Work instruction ▸
Look through the material below and say how many of its lines carry the string "mappings". Only the number should be given.

Input data ▸
• • •

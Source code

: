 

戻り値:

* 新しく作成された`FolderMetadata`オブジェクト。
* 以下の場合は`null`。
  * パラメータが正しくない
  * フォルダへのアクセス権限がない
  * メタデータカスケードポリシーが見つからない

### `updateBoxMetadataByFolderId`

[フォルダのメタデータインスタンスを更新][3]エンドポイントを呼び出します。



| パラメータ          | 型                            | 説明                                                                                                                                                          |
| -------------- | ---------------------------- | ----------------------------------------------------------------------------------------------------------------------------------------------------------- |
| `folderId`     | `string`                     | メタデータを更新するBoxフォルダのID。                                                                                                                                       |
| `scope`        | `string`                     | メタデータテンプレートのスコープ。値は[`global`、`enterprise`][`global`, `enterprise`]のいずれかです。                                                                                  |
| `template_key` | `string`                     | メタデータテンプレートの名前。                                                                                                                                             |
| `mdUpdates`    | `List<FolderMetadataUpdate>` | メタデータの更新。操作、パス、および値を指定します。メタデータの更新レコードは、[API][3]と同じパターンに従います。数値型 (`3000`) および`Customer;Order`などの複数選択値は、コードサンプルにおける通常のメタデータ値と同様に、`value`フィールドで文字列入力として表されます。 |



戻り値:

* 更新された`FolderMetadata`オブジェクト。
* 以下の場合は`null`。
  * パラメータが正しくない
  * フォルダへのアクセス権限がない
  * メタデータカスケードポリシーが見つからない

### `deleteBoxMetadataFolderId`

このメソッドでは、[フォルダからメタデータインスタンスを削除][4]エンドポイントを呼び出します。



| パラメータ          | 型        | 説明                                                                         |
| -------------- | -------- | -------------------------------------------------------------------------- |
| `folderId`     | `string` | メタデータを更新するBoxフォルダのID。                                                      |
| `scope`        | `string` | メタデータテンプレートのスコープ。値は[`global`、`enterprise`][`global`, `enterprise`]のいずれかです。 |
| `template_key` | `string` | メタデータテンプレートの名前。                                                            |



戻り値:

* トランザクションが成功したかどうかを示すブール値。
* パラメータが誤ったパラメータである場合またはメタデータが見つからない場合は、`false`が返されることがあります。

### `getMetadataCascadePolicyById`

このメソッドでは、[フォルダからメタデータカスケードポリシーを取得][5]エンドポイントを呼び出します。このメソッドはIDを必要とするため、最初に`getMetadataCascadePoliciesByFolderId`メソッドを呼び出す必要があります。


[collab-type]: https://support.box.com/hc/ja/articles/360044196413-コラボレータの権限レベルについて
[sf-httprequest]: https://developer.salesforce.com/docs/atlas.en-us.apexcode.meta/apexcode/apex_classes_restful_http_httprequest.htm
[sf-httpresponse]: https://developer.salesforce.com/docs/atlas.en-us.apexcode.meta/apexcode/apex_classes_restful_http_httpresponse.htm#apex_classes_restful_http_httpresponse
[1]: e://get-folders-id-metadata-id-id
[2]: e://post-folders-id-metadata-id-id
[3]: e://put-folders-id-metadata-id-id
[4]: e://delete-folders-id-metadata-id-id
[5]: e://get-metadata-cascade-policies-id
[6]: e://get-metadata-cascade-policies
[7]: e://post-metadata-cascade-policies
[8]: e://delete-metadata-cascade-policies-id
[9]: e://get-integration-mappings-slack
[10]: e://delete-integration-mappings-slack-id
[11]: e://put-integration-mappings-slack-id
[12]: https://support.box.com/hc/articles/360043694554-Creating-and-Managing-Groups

• • •

Your response ▸
3